### WHAT THE EXERCISE ASKS
Reproduce only the lines from the line containing "## 最后配置（以配置数据库为例）" to the end of the entries below, including both of those lines.

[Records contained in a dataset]
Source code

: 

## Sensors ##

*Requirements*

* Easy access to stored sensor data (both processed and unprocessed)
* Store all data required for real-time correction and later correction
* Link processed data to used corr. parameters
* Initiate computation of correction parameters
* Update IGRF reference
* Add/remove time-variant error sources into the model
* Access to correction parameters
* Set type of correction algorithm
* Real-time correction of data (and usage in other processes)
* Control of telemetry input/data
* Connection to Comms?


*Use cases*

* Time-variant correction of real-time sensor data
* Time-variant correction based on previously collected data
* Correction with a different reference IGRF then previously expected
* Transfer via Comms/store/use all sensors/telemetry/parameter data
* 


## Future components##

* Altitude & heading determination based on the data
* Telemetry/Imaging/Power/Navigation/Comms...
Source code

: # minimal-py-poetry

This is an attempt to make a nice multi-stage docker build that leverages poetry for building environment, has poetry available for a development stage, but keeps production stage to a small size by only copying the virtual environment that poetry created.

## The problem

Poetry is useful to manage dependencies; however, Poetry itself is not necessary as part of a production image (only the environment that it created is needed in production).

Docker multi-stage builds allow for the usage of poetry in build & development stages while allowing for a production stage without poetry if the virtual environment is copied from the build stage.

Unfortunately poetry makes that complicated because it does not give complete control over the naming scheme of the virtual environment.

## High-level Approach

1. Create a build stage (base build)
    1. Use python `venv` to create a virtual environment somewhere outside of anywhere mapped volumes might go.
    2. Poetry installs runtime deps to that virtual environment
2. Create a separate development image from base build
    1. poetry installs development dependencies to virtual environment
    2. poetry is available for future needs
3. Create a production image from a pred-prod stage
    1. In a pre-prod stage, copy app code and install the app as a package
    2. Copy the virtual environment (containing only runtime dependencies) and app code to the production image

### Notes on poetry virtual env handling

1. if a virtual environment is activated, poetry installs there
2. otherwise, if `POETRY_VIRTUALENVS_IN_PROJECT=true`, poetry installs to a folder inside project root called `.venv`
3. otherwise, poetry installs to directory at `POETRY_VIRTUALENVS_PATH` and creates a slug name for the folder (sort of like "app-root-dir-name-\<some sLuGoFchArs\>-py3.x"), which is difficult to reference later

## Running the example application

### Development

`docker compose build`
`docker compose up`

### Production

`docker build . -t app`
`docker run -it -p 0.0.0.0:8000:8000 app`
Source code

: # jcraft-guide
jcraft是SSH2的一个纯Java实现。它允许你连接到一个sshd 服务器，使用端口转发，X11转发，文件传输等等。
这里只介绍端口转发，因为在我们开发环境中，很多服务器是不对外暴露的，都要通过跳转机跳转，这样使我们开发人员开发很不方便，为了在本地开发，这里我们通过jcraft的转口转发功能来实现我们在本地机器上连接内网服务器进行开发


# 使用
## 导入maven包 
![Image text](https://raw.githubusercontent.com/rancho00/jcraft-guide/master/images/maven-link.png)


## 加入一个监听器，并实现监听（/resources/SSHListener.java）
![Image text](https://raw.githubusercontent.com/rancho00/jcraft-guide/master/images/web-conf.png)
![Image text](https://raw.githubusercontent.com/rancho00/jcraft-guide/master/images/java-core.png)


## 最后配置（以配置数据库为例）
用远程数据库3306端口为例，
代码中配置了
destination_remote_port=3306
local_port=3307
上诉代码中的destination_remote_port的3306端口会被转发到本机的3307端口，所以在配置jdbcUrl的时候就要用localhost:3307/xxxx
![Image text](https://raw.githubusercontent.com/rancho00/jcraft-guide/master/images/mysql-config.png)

### RESULT
## 最后配置（以配置数据库为例）
用远程数据库3306端口为例，
代码中配置了
destination_remote_port=3306
local_port=3307
上诉代码中的destination_remote_port的3306端口会被转发到本机的3307端口，所以在配置jdbcUrl的时候就要用localhost:3307/xxxx
![Image text](https://raw.githubusercontent.com/rancho00/jcraft-guide/master/images/mysql-config.png)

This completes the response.